*** Opening of Records for the exercise ***

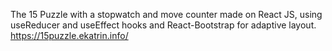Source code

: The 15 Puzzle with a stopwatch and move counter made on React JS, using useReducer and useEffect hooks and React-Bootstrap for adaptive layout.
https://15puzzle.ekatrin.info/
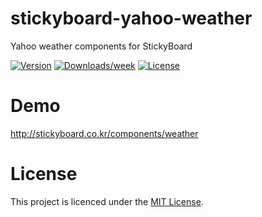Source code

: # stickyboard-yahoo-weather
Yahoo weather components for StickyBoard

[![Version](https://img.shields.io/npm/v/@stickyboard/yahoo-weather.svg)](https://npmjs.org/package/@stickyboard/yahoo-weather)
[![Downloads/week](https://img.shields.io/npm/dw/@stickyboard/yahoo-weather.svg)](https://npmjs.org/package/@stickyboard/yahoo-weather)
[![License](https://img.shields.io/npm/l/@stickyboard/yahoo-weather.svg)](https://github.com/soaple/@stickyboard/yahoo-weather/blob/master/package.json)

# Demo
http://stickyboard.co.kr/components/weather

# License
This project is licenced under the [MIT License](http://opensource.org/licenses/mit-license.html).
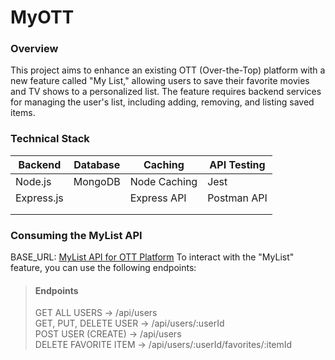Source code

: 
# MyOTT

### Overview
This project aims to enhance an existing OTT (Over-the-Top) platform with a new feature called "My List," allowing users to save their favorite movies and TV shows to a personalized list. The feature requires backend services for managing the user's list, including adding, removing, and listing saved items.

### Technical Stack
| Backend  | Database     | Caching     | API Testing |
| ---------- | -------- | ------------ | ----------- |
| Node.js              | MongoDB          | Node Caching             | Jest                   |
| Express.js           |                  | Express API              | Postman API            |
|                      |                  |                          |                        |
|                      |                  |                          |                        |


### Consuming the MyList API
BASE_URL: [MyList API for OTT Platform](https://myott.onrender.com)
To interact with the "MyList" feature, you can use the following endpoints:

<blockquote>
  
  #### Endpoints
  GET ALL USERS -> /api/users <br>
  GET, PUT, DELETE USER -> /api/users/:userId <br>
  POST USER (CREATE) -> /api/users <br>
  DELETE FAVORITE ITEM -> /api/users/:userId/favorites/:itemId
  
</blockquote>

*** Close of Records for the exercise ***
*** Opening of Records for the exercise ***

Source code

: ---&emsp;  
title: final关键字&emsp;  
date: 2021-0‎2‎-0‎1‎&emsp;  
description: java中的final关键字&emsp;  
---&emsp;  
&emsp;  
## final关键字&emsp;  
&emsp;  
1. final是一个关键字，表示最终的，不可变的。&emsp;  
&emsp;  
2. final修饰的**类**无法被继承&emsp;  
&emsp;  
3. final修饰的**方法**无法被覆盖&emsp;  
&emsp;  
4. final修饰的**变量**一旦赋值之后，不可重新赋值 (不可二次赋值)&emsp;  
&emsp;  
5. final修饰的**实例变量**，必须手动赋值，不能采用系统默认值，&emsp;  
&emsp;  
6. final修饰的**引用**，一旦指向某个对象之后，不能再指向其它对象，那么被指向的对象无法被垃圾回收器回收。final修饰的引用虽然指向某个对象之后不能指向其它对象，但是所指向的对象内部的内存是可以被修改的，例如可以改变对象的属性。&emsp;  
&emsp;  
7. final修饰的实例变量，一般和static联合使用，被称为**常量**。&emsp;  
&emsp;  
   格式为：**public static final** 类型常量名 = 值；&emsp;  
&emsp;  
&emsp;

*** Close of Records for the exercise ***

Task item: Only the lines that hold the word "feature" are wanted; each should be pulled from the records.

Written answer:
This project aims to enhance an existing OTT (Over-the-Top) platform with a new feature called "My List," allowing users to save their favorite movies and TV shows to a personalized list. The feature requires backend services for managing the user's list, including adding, removing, and listing saved items.
To interact with the "MyList" feature, you can use the following endpoints:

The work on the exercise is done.